Web-Scraping the NeurIPS proceedings
The NeurIPS proceedings is a website that links to all the accepted papers for every year. Every paper website contains the title, authors, and abstract. Luckily, all these websites are static and we can use simple web scraping by sending HTTP requests to download all the information.
First, let’s grab all the links from the 2021 proceedings (2334 in total). We can find those easily by grabbing all a
-elements that contain “-Abstract.html” in their link.
import requests
from bs4 import BeautifulSoup
response = requests.get("https://papers.nips.cc/paper/2021")
# Parse the response as HTML
soup = BeautifulSoup(response.text, "html.parser")
# Find all the <a> tags on the page (these contain the links)
links = soup.find_all("a")
abstract_links = []
# Print the URLs of the links
for link in links:
if "-Abstract.html" in link["href"]: # Filter the abstracts
abstract_links.append("https://papers.nips.cc" + link["href"])
print(f"{len(abstract_links)} abstracts found")
Now that we have all the links we just need to send an HTTP request for each one and download the paper metadata we are interested in. I will skip the details on extracting the information as it is pretty straightforward and also not the nicest way. To save some time we will attempt to execute 16 requests in parallel using the built-in multiprocessing
library. You can adjust this number depending on the network connection, but please don’t flood the server with requests. This should take less than a minute.
from multiprocessing import Pool
from tqdm import tqdm
def parse_paper_page(url):
response = requests.get(url)
soup = BeautifulSoup(response.text, "html.parser")

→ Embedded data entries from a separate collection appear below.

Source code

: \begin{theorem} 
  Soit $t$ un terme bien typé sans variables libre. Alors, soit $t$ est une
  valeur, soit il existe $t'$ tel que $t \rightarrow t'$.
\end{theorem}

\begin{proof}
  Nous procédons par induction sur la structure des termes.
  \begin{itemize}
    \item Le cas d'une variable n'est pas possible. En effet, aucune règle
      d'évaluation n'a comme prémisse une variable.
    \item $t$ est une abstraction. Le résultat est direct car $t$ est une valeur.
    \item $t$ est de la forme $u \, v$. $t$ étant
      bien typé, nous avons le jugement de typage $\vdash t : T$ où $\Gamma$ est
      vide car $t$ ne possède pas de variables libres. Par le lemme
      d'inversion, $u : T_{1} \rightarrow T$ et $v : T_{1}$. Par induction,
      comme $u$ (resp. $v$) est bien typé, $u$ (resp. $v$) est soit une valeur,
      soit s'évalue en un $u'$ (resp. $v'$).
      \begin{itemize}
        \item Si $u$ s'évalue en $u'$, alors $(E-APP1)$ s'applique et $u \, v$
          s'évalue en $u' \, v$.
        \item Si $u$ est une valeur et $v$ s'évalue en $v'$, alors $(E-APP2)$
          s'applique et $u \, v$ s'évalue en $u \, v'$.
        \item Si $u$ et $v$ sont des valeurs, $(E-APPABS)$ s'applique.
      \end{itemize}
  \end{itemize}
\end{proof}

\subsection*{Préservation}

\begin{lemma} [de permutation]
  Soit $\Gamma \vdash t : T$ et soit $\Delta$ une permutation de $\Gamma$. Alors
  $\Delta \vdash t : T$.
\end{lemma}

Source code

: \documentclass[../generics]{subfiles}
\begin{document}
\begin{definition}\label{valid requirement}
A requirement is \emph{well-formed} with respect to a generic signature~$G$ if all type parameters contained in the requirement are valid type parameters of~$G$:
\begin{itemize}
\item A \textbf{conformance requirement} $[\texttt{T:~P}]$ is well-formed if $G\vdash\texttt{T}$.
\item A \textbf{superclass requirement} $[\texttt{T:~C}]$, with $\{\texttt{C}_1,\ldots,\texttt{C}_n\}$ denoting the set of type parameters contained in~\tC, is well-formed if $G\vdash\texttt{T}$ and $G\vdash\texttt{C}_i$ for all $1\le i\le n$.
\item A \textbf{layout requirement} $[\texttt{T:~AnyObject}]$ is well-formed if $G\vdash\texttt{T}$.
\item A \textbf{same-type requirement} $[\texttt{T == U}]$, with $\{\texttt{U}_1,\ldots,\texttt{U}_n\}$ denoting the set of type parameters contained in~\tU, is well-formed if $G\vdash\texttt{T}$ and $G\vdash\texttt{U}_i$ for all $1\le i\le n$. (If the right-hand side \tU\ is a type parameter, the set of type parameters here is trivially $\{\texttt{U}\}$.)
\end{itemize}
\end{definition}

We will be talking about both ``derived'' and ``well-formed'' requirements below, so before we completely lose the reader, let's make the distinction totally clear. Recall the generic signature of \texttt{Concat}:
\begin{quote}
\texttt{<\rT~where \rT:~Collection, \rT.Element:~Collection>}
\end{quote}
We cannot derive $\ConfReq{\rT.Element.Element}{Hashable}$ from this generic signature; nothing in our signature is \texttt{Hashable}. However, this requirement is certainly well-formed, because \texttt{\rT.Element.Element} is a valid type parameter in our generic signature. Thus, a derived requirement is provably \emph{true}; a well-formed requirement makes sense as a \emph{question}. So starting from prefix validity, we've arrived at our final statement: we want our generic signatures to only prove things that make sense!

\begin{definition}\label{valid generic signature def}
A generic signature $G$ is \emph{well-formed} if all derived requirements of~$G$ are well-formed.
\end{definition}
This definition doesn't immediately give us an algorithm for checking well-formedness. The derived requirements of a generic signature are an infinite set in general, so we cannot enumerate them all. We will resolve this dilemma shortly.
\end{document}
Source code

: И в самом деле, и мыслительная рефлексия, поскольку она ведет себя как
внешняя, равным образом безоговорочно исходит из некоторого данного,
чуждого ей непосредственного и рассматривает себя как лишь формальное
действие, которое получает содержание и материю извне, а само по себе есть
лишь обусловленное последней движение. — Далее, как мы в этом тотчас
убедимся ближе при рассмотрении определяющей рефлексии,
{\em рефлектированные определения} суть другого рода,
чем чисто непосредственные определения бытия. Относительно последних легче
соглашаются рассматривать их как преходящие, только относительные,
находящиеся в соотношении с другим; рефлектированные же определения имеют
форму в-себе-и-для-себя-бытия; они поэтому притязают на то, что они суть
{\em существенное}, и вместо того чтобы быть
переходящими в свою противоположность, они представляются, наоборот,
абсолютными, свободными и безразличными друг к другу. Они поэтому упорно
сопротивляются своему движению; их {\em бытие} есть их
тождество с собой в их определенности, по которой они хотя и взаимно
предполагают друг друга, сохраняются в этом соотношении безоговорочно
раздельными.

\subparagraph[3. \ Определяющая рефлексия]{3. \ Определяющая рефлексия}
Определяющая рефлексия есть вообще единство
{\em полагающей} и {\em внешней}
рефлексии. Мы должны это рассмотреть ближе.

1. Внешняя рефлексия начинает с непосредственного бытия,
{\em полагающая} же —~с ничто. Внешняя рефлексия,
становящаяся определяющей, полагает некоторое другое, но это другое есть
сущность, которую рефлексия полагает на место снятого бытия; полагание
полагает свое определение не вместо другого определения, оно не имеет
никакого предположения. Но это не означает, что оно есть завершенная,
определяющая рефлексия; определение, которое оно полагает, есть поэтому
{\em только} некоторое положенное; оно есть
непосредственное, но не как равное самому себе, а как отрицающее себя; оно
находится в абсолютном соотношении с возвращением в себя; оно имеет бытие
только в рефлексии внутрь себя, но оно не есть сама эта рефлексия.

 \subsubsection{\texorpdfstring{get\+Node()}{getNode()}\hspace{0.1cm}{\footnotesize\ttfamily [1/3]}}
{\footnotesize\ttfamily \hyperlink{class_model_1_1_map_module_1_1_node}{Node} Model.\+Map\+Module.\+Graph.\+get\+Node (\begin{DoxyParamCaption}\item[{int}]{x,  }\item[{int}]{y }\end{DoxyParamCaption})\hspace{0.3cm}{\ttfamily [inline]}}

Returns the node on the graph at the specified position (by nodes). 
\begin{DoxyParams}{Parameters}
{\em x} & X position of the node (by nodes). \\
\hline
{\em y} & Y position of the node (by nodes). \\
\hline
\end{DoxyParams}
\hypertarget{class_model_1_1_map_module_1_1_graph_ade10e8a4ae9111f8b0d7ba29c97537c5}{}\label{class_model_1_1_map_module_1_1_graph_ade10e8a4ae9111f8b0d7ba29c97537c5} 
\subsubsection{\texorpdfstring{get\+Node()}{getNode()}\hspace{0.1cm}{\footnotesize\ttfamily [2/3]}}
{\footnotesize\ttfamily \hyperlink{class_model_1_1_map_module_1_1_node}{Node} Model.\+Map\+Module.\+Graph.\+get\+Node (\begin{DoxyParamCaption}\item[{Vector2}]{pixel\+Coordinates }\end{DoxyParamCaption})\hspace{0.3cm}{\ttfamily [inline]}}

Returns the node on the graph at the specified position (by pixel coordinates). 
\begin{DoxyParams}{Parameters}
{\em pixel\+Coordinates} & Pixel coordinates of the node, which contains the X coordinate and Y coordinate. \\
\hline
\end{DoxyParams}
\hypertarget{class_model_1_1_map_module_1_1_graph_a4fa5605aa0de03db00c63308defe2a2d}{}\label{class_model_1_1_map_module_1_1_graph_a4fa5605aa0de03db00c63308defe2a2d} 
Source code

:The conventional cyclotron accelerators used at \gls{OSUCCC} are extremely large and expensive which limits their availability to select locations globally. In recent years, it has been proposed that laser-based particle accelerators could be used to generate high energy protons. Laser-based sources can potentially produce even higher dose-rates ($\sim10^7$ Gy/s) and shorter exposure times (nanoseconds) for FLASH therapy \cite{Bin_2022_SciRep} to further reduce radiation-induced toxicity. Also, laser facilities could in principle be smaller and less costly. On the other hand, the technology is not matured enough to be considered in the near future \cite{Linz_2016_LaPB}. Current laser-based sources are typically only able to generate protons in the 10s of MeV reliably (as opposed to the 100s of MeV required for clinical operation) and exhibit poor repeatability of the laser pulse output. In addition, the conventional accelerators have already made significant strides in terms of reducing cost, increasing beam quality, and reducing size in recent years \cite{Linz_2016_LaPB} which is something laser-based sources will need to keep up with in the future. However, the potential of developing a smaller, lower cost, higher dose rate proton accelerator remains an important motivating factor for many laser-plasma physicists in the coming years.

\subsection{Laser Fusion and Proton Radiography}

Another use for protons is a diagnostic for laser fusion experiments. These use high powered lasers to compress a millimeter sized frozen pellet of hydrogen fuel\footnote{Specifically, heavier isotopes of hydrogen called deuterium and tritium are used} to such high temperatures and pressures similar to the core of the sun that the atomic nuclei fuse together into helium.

# The following is not a nice or robust way to filter papers and is prone to
# break if the website layout should change, but is sufficient for a demo
info = {}
info["title"] = soup.findAll("h4")[0].text
info["authors"] = soup.findAll("i")[-1].text
info["abstract"] = soup.findAll("p")[2].text
info["url"] = url
return info
results = []
with Pool(16) as pool: # Execute commands in parallel to speed things up
for result in tqdm(pool.imap_unordered(parse_paper_page, abstract_links)):
results.append(result)
For convenience, we can create a Pandas DataFrame containing all results.
import pandas as pd
df = pd.DataFrame(results)